We can build guardrails, and we probably should, but history shows that the human desire for the path of least resistance eventually clears those obstacles away. 

The only real defense is individual awareness. Authenticity is forged in friction.

When we prioritize the frictionless, the work becomes purely transactional. It stops being fun or engaging. We can crap out whatever feature or infrastructure update is requested, but there is no nutrition in that victory. If we lose the passion for building the right thing the right way at the right time, we are left with a hollow shell of a career.

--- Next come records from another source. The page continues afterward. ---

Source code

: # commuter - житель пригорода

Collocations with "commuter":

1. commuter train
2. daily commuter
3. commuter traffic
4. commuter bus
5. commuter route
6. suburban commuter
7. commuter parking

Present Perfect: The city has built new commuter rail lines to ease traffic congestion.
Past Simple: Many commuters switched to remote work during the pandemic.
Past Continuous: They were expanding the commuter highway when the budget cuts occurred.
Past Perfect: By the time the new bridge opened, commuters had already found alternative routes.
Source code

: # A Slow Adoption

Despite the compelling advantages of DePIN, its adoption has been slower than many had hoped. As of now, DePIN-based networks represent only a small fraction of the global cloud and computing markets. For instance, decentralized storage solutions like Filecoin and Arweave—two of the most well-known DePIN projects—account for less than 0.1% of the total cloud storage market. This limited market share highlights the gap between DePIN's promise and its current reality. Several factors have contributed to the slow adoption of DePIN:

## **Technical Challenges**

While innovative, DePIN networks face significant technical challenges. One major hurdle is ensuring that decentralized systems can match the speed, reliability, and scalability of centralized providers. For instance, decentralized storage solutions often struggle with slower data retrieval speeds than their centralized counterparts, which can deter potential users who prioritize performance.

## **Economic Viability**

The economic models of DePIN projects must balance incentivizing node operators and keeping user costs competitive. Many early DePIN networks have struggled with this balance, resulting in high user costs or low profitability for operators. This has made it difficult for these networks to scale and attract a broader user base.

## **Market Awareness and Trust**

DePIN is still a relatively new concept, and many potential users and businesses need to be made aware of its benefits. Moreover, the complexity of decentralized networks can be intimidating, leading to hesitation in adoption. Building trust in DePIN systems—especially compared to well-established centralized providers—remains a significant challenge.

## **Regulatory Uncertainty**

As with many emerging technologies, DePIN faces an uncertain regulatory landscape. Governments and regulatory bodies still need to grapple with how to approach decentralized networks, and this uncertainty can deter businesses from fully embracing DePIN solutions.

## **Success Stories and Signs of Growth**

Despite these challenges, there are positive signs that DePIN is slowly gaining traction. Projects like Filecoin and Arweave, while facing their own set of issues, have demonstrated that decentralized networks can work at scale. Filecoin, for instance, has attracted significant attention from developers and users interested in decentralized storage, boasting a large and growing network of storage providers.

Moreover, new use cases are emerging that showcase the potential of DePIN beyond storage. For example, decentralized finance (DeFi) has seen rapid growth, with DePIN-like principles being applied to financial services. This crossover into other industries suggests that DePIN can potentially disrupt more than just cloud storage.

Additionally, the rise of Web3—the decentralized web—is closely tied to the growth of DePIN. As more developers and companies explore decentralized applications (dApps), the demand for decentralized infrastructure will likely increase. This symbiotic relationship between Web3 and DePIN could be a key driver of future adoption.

Outcomes cannot be all that matter. We must realize that the value is in the journey, what you learned along the way, and who you learned it with. We have to be willing to choose the hard way. The manual, sometimes inefficient way is where the meaning lives. 

I’m not saying renounce AI entirely. I’m just begging for some caution. My advice is to use it carefully, and responsibly. Maintain individual awareness. Use AI to understand a problem, but don’t use it to solve the problem. Don’t use it to build the solution. Don’t use it to remove the friction. Don’t expect it to have novel ideas, or create unique workflows.

Do not voluntarily hand over the keys to your creativity and expertise for the sake of convenience. If we do, we risk losing both our jobs and our meaning. We will end up with a world of broken systems, built by machines that don’t understand the goal and maintained by people who no longer remember why they wanted to be engineers in the first place.